Provided information START
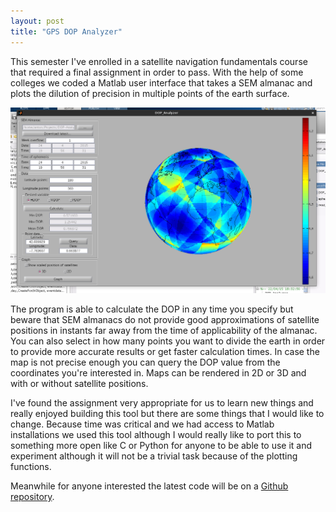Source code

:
 ```yaml
---
layout: post
title: "GPS DOP Analyzer"
---
```


This semester I've enrolled in a satellite navigation fundamentals course that required a final assignment in order to pass. With the help of some colleges we coded a Matlab user interface that takes a SEM almanac and plots the dilution of precision in multiple points of the earth surface.

![DOP Analyzer](DOP_Analyzer.jpg)

The program is able to calculate the DOP in any time you specify but beware that SEM almanacs do not provide good approximations of satellite positions in instants far away from the time of applicability of the almanac. You can also select in how many points you want to divide the earth in order to provide more accurate results or get faster calculation times. In case the map is not precise enough you can query the DOP value from the coordinates you're interested in. Maps can be rendered in 2D or 3D and with or without satellite positions.  

I've found the assignment very appropriate for us to learn new things and really enjoyed building this tool but there are some things that I would like to change. Because time was critical and we had access to Matlab installations we used this tool although I would really like to port this to something more open like C or Python for anyone to be able to use it and experiment although it will not be a trivial task because of the plotting functions.  

Meanwhile for anyone interested the latest code will be on a [Github repository](https://github.com/antoniovazquezblanco/DOP-Analyzer).
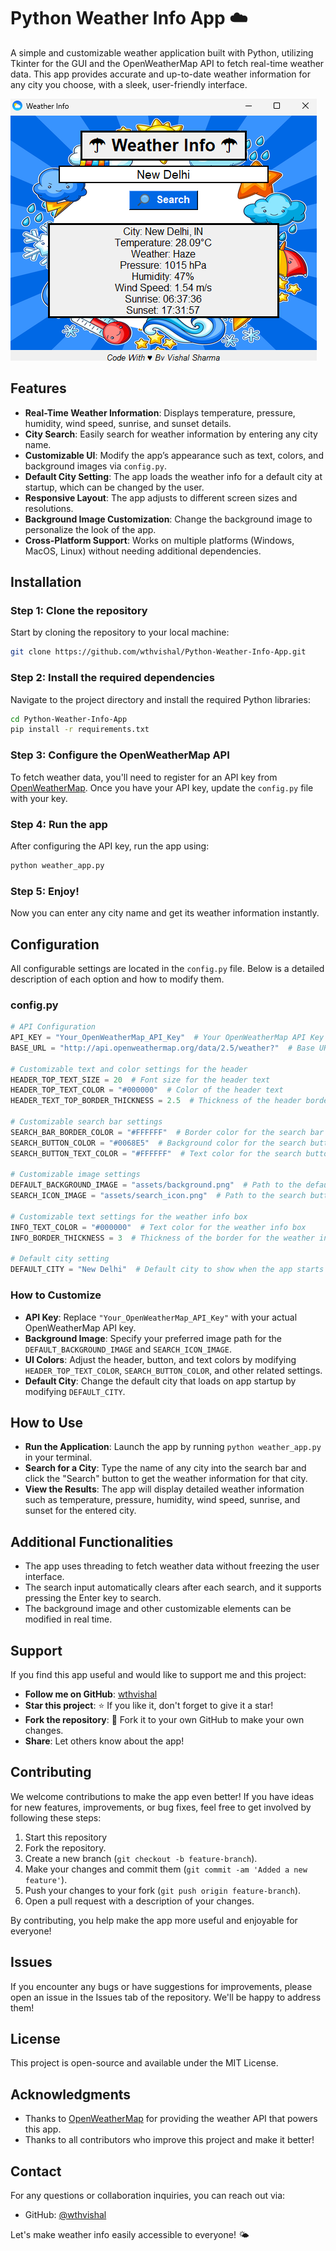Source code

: 
# Python Weather Info App ☁️

A simple and customizable weather application built with Python, utilizing Tkinter for the GUI and the OpenWeatherMap API to fetch real-time weather data. This app provides accurate and up-to-date weather information for any city you choose, with a sleek, user-friendly interface.

![App Screenshot](assets/screenshot.png)  

## Features

- **Real-Time Weather Information**: Displays temperature, pressure, humidity, wind speed, sunrise, and sunset details.
- **City Search**: Easily search for weather information by entering any city name.
- **Customizable UI**: Modify the app’s appearance such as text, colors, and background images via `config.py`.
- **Default City Setting**: The app loads the weather info for a default city at startup, which can be changed by the user.
- **Responsive Layout**: The app adjusts to different screen sizes and resolutions.
- **Background Image Customization**: Change the background image to personalize the look of the app.
- **Cross-Platform Support**: Works on multiple platforms (Windows, MacOS, Linux) without needing additional dependencies.

## Installation
 
### Step 1: Clone the repository

Start by cloning the repository to your local machine:

```bash
git clone https://github.com/wthvishal/Python-Weather-Info-App.git
```

### Step 2: Install the required dependencies

Navigate to the project directory and install the required Python libraries:

```bash
cd Python-Weather-Info-App
pip install -r requirements.txt
```

### Step 3: Configure the OpenWeatherMap API

To fetch weather data, you'll need to register for an API key from [OpenWeatherMap](https://home.openweathermap.org/api_keys). Once you have your API key, update the `config.py` file with your key.

### Step 4: Run the app

After configuring the API key, run the app using:

```bash
python weather_app.py
```

### Step 5: Enjoy!

Now you can enter any city name and get its weather information instantly.

## Configuration

All configurable settings are located in the `config.py` file. Below is a detailed description of each option and how to modify them.

### config.py

```py
# API Configuration
API_KEY = "Your_OpenWeatherMap_API_Key"  # Your OpenWeatherMap API Key
BASE_URL = "http://api.openweathermap.org/data/2.5/weather?"  # Base URL for OpenWeather API

# Customizable text and color settings for the header
HEADER_TOP_TEXT_SIZE = 20  # Font size for the header text
HEADER_TOP_TEXT_COLOR = "#000000"  # Color of the header text
HEADER_TEXT_TOP_BORDER_THICKNESS = 2.5  # Thickness of the header border

# Customizable search bar settings
SEARCH_BAR_BORDER_COLOR = "#FFFFFF"  # Border color for the search bar
SEARCH_BUTTON_COLOR = "#0068E5"  # Background color for the search button
SEARCH_BUTTON_TEXT_COLOR = "#FFFFFF"  # Text color for the search button

# Customizable image settings
DEFAULT_BACKGROUND_IMAGE = "assets/background.png"  # Path to the default background image
SEARCH_ICON_IMAGE = "assets/search_icon.png"  # Path to the search button icon

# Customizable text settings for the weather info box
INFO_TEXT_COLOR = "#000000"  # Text color for the weather info box
INFO_BORDER_THICKNESS = 3  # Thickness of the border for the weather info box

# Default city setting
DEFAULT_CITY = "New Delhi"  # Default city to show when the app starts (can be changed by user)
```

### How to Customize

- **API Key**: Replace `"Your_OpenWeatherMap_API_Key"` with your actual OpenWeatherMap API key.
- **Background Image**: Specify your preferred image path for the `DEFAULT_BACKGROUND_IMAGE` and `SEARCH_ICON_IMAGE`.
- **UI Colors**: Adjust the header, button, and text colors by modifying `HEADER_TOP_TEXT_COLOR`, `SEARCH_BUTTON_COLOR`, and other related settings.
- **Default City**: Change the default city that loads on app startup by modifying `DEFAULT_CITY`.

## How to Use

- **Run the Application**: Launch the app by running `python weather_app.py` in your terminal.
- **Search for a City**: Type the name of any city into the search bar and click the "Search" button to get the weather information for that city.
- **View the Results**: The app will display detailed weather information such as temperature, pressure, humidity, wind speed, sunrise, and sunset for the entered city.

## Additional Functionalities

- The app uses threading to fetch weather data without freezing the user interface.
- The search input automatically clears after each search, and it supports pressing the Enter key to search.
- The background image and other customizable elements can be modified in real time.

## Support

If you find this app useful and would like to support me and this project:

- **Follow me on GitHub**: [wthvishal](https://github.com/wthvishal)
- **Star this project**: ⭐ If you like it, don't forget to give it a star!
- **Fork the repository**: 🍴 Fork it to your own GitHub to make your own changes.
- **Share**: Let others know about the app!

## Contributing

We welcome contributions to make the app even better! If you have ideas for new features, improvements, or bug fixes, feel free to get involved by following these steps:
1. Start this repository
2. Fork the repository.
3. Create a new branch (`git checkout -b feature-branch`).
4. Make your changes and commit them (`git commit -am 'Added a new feature'`).
5. Push your changes to your fork (`git push origin feature-branch`).
6. Open a pull request with a description of your changes.

By contributing, you help make the app more useful and enjoyable for everyone!

## Issues

If you encounter any bugs or have suggestions for improvements, please open an issue in the Issues tab of the repository. We'll be happy to address them!

## License

This project is open-source and available under the MIT License.

## Acknowledgments

- Thanks to [OpenWeatherMap](https://home.openweathermap.org/api_keys) for providing the weather API that powers this app.
- Thanks to all contributors who improve this project and make it better!

## Contact

For any questions or collaboration inquiries, you can reach out via:

- GitHub: [@wthvishal](https://github.com/wthvishal)

Let's make weather info easily accessible to everyone! 🌤️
Provided information END
# To do:
Looking at the data above, show all lines where the word "modifying" occurs.

# Response:
- **UI Colors**: Adjust the header, button, and text colors by modifying `HEADER_TOP_TEXT_COLOR`, `SEARCH_BUTTON_COLOR`, and other related settings.
- **Default City**: Change the default city that loads on app startup by modifying `DEFAULT_CITY`.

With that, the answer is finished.